> To do: Each line that includes the word "forest" should be copied from the records.

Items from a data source
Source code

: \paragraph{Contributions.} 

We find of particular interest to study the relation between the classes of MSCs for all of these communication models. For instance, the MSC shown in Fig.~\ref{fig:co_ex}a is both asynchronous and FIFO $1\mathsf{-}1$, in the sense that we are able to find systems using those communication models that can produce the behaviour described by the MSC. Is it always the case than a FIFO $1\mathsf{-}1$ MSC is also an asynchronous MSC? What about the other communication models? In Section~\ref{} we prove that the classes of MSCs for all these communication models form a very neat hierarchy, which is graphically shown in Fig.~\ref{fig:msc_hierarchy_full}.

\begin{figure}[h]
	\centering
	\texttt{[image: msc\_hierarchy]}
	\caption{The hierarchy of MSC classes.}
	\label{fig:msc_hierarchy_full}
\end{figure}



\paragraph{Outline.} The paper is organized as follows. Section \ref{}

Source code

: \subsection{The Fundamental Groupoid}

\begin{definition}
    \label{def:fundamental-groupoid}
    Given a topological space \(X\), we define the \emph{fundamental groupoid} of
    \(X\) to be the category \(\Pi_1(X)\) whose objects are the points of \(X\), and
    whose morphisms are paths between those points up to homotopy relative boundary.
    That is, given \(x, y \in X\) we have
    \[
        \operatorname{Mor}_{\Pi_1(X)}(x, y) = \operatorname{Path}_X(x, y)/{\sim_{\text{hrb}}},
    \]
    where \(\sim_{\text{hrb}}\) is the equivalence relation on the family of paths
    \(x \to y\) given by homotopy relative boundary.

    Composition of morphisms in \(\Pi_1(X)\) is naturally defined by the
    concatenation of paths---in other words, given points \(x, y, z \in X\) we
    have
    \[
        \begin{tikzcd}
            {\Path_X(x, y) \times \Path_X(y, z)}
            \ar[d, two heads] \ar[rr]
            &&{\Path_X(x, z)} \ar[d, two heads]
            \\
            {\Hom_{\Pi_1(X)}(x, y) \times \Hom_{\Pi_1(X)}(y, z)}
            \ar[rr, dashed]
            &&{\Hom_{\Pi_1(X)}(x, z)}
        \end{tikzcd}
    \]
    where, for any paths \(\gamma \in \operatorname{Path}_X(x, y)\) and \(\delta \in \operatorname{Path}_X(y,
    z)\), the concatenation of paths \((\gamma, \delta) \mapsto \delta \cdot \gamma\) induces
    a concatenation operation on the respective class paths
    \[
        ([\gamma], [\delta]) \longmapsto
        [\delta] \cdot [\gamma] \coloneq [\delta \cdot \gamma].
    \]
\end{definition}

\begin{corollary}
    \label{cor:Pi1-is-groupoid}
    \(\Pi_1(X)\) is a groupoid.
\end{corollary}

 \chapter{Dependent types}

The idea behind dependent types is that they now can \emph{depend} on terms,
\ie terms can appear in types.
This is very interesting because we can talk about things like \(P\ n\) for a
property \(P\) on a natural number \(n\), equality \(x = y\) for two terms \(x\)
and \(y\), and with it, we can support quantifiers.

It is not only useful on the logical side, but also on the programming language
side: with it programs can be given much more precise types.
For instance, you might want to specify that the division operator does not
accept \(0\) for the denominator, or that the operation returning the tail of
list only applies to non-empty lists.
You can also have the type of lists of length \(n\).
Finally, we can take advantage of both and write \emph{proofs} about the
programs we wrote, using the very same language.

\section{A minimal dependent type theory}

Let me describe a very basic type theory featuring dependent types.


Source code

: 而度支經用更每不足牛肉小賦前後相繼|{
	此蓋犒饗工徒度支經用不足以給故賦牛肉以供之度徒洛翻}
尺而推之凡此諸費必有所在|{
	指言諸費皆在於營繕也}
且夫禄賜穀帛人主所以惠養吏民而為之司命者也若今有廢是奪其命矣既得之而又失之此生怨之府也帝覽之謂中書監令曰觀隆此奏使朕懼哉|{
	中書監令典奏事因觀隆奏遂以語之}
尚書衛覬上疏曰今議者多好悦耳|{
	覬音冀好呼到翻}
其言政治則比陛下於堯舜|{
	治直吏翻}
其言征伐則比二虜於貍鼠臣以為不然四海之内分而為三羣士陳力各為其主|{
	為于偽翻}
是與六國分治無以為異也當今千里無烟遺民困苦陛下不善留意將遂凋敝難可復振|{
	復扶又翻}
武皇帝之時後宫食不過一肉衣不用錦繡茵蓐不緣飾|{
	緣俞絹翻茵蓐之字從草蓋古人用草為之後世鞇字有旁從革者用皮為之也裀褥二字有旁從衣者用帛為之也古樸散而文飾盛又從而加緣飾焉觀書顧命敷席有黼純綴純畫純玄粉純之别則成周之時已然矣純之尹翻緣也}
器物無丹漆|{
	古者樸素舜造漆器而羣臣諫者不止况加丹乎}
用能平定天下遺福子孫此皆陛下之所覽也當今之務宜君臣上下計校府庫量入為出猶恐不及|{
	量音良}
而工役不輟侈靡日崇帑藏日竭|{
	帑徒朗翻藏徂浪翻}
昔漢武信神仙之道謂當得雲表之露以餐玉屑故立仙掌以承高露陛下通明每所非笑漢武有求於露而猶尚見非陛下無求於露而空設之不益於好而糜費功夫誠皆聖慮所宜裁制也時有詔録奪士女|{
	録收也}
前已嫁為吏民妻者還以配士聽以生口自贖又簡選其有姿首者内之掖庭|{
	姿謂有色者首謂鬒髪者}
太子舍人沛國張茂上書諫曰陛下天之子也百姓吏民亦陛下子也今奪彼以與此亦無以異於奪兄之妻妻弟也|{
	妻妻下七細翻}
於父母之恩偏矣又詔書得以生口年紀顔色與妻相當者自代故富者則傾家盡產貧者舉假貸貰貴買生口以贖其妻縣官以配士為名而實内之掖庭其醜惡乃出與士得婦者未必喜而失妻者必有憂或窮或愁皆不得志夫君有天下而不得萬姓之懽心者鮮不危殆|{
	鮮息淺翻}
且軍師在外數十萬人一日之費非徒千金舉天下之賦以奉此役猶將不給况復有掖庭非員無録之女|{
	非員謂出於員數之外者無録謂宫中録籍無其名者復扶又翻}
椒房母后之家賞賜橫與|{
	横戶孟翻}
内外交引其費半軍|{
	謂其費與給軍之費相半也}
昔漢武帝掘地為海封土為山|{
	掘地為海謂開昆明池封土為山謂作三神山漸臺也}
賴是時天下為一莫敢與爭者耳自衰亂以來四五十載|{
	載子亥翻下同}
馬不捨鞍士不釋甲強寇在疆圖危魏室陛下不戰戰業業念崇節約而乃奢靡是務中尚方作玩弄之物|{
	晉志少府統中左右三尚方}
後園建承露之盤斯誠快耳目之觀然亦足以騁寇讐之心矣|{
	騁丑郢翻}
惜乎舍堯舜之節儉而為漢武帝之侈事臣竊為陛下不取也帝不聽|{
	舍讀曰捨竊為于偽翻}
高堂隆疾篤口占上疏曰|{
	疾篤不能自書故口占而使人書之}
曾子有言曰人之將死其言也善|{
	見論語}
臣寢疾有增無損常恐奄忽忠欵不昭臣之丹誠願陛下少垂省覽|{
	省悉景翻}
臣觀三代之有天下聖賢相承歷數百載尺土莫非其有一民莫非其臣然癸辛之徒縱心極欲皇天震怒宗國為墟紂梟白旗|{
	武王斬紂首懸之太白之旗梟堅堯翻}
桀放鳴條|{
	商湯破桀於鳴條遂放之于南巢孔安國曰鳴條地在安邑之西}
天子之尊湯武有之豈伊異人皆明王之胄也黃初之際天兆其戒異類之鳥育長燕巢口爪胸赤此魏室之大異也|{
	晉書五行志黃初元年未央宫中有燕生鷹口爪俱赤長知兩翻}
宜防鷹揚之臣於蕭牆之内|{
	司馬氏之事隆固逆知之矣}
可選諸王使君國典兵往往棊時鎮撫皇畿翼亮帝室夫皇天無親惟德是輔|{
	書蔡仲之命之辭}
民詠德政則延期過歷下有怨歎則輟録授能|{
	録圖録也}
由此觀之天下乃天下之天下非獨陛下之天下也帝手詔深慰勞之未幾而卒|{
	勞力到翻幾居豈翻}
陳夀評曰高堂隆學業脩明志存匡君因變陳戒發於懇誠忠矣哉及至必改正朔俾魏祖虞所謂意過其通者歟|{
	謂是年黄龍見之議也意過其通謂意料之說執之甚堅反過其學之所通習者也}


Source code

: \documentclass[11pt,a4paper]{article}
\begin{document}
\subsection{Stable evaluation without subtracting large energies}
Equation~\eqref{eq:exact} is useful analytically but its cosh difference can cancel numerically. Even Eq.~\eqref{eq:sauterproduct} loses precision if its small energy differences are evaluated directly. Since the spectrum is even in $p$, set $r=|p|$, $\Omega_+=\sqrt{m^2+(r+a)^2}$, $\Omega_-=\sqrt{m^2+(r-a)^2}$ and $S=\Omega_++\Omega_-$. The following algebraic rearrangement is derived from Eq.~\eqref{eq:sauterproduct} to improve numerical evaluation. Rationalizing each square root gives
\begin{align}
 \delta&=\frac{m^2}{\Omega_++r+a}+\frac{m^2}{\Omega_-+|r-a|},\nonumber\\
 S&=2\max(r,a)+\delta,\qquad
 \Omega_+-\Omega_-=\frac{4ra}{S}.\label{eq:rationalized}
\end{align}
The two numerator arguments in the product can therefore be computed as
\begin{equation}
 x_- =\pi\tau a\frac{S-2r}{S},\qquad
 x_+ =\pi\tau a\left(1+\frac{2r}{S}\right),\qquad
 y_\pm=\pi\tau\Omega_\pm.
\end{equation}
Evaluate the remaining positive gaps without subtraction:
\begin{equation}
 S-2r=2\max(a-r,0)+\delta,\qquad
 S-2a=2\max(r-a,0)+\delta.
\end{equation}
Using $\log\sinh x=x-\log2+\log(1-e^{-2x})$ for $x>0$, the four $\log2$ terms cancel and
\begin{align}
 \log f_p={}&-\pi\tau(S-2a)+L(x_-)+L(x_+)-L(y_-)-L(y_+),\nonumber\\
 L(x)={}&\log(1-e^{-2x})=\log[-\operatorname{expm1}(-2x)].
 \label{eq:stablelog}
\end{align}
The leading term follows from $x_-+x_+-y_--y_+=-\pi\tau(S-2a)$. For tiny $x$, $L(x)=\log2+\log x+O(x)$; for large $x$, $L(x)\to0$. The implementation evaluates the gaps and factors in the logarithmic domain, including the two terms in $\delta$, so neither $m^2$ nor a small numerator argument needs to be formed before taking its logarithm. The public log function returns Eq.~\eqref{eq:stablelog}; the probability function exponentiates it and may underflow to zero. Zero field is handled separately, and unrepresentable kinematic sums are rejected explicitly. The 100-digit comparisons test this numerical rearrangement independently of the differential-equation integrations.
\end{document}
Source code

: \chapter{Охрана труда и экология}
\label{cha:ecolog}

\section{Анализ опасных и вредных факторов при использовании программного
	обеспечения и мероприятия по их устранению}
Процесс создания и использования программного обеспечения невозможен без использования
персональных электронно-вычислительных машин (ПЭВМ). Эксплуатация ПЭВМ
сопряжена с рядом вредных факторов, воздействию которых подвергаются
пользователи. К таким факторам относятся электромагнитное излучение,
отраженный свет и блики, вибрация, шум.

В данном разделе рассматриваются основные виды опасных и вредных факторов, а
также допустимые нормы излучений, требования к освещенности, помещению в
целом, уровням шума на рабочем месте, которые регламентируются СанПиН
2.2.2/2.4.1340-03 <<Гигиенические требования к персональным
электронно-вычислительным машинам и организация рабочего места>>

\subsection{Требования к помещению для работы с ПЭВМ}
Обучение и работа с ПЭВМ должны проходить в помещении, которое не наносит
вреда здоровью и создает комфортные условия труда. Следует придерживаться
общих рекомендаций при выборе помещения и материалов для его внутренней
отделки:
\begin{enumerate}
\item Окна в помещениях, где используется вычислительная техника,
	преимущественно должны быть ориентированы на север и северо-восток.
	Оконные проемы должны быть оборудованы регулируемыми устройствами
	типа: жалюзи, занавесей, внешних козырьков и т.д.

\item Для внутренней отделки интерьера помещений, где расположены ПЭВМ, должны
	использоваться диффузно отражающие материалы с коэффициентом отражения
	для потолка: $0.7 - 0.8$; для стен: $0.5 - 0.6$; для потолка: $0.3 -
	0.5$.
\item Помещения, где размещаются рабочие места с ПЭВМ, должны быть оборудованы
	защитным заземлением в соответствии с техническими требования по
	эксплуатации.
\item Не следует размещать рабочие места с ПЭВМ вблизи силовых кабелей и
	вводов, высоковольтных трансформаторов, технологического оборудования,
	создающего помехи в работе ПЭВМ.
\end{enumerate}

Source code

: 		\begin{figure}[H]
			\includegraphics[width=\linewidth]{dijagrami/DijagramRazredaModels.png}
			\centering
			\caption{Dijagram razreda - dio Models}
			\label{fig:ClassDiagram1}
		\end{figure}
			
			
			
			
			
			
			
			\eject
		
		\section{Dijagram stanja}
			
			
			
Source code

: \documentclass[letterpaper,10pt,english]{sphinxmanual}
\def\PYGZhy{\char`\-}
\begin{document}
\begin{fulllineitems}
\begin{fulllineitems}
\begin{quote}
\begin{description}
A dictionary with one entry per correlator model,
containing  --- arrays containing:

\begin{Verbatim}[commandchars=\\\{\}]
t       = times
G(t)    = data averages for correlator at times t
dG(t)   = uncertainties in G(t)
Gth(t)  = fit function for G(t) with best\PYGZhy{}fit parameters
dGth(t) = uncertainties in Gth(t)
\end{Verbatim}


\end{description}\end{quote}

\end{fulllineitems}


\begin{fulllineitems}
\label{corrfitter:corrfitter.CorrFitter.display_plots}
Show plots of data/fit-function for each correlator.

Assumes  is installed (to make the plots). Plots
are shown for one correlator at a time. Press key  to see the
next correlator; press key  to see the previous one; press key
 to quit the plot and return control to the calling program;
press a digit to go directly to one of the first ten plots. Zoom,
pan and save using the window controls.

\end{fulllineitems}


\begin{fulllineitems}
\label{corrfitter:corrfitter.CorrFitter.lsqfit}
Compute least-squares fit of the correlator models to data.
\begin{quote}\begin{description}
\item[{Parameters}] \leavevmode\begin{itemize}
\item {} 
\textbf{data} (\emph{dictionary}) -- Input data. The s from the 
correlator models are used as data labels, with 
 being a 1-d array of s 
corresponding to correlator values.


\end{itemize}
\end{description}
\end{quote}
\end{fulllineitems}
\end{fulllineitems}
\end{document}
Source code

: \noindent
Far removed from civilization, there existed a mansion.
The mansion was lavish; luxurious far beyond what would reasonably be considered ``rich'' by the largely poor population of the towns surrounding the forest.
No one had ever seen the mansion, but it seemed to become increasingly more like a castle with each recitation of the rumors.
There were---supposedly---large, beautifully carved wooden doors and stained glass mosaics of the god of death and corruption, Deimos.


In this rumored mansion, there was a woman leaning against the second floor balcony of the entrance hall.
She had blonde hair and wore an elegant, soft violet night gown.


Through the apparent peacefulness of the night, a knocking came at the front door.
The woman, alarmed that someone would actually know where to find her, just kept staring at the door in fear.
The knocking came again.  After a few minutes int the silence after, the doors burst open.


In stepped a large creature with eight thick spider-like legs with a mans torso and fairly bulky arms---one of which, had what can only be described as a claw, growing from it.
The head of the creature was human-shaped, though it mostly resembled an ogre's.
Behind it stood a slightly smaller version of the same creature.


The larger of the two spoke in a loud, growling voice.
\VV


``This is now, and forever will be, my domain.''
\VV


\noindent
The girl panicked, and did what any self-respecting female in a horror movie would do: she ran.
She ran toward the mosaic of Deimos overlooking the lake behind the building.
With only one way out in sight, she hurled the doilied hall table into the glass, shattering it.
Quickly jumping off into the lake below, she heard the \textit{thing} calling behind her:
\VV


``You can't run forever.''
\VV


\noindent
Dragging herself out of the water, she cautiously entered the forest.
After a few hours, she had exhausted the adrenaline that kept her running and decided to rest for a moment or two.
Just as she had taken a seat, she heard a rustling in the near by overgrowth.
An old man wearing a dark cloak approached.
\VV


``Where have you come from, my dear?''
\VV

> Task response:
The mansion was lavish; luxurious far beyond what would reasonably be considered ``rich'' by the largely poor population of the towns surrounding the forest.
Dragging herself out of the water, she cautiously entered the forest.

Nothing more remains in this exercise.